I think the plaintiff has a problem with Kirinyaga County Council and not the defendants.  It may be he feels cheated out of a prime property by the council.  But that is a problem between him and the council.  He cannot blame it on the defendants.  The defendants have never subdivided the original land parcel.  Not even 476 nor have they colluded to cause the eviction of the plaintiff.  If anything the plaintiff testified that he still stays on a portion land parcel No.476.  As further evidence that the plaintiff is not a person to be trusted he even failed to disclose when he filed the instant suit that infact he had another case over the same suit premises in another court with competent jurisdiction, i.e. the Nairobi case that is now pending in Embu.

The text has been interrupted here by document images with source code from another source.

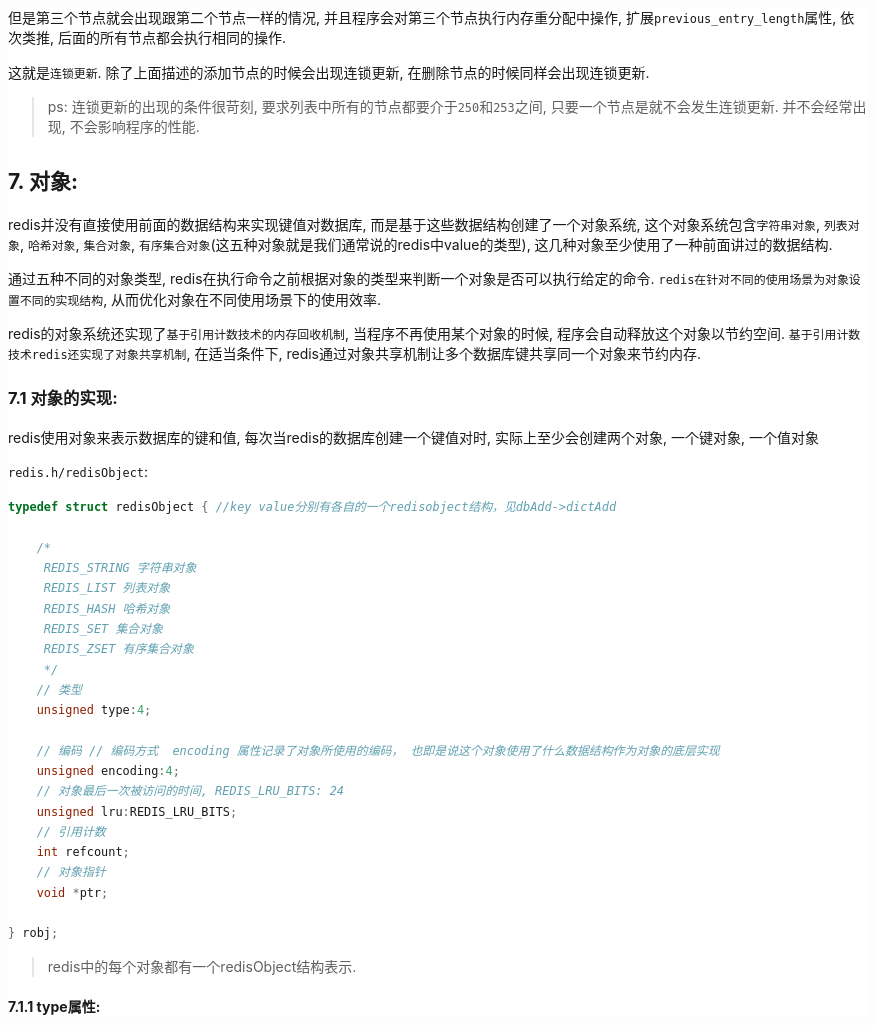 但是第三个节点就会出现跟第二个节点一样的情况, 并且程序会对第三个节点执行内存重分配中操作, 扩展`previous_entry_length`属性, 依次类推, 后面的所有节点都会执行相同的操作.

这就是`连锁更新`. 除了上面描述的添加节点的时候会出现连锁更新, 在删除节点的时候同样会出现连锁更新.

> ps: 连锁更新的出现的条件很苛刻, 要求列表中所有的节点都要介于`250`和`253`之间, 只要一个节点是就不会发生连锁更新. 并不会经常出现, 不会影响程序的性能.





## 7. 对象:

redis并没有直接使用前面的数据结构来实现键值对数据库, 而是基于这些数据结构创建了一个对象系统, 这个对象系统包含`字符串对象`, `列表对象`, `哈希对象`, `集合对象`, `有序集合对象`(这五种对象就是我们通常说的redis中value的类型), 这几种对象至少使用了一种前面讲过的数据结构.

通过五种不同的对象类型, redis在执行命令之前根据对象的类型来判断一个对象是否可以执行给定的命令. `redis在针对不同的使用场景为对象设置不同的实现结构`, 从而优化对象在不同使用场景下的使用效率.

redis的对象系统还实现了`基于引用计数技术的内存回收机制`, 当程序不再使用某个对象的时候, 程序会自动释放这个对象以节约空间. `基于引用计数技术redis还实现了对象共享机制`, 在适当条件下, redis通过对象共享机制让多个数据库键共享同一个对象来节约内存.



### 7.1 对象的实现:

redis使用对象来表示数据库的键和值, 每次当redis的数据库创建一个键值对时, 实际上至少会创建两个对象, 一个键对象, 一个值对象

`redis.h/redisObject`:

```c
typedef struct redisObject { //key value分别有各自的一个redisobject结构，见dbAdd->dictAdd

    /*
     REDIS_STRING 字符串对象 
     REDIS_LIST 列表对象 
     REDIS_HASH 哈希对象 
     REDIS_SET 集合对象 
     REDIS_ZSET 有序集合对象 
     */
    // 类型
    unsigned type:4;

    // 编码 // 编码方式  encoding 属性记录了对象所使用的编码， 也即是说这个对象使用了什么数据结构作为对象的底层实现
    unsigned encoding:4;
	// 对象最后一次被访问的时间, REDIS_LRU_BITS: 24
    unsigned lru:REDIS_LRU_BITS;
    // 引用计数
    int refcount;
	// 对象指针
    void *ptr;

} robj;
```

>  redis中的每个对象都有一个redisObject结构表示.

#### 7.1.1 type属性:
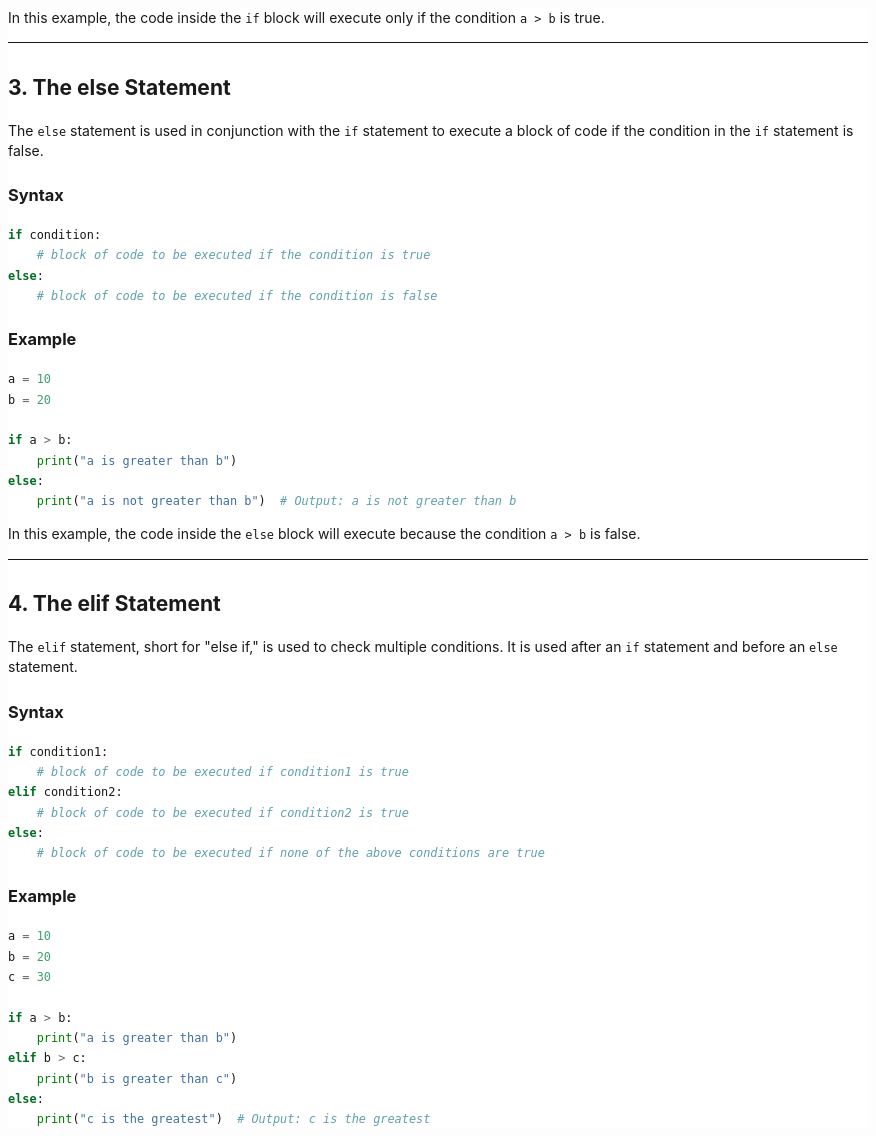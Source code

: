 In this example, the code inside the `if` block will execute only if the condition `a > b` is true.

---

## 3. The else Statement

The `else` statement is used in conjunction with the `if` statement to execute a block of code if the condition in the `if` statement is false.

### Syntax

```python
if condition:
    # block of code to be executed if the condition is true
else:
    # block of code to be executed if the condition is false
```

### Example

```python
a = 10
b = 20

if a > b:
    print("a is greater than b")
else:
    print("a is not greater than b")  # Output: a is not greater than b
```

In this example, the code inside the `else` block will execute because the condition `a > b` is false.

---

## 4. The elif Statement

The `elif` statement, short for "else if," is used to check multiple conditions. It is used after an `if` statement and before an `else` statement.

### Syntax

```python
if condition1:
    # block of code to be executed if condition1 is true
elif condition2:
    # block of code to be executed if condition2 is true
else:
    # block of code to be executed if none of the above conditions are true
```

### Example

```python
a = 10
b = 20
c = 30

if a > b:
    print("a is greater than b")
elif b > c:
    print("b is greater than c")
else:
    print("c is the greatest")  # Output: c is the greatest
```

At the time the plaintiff came to court Mwea/Tebere/B/477was non existent, it having been subdivided, and the title closed on 8th May, 1998.  The plaintiff came to court on 2nd October, 1998.  It would appear that upon subdivision as aforesaid, some plots were transferred to third parties who were never made parties to this suit.  Yet if I was to grant the orders sought by the plaintiff, it would radically affect their interests as well in those plots.  A court of law should never make an adverse order against a non-party to a suit since it will amount to condemning them unheard.

The upshot of all the foregoing is that the defendants did not fraudulently acquire the plaintiff’s suit premises.  The plaintiff had absolutely no case at all against the 2nd defendant.  Knowing that fact, he nonetheless opted to drag him in this case.  The plaintiff’s suit is accordingly dismissed with costs to the defendants.

Dated and delivered at Nyeri this 29th day of October, 2009.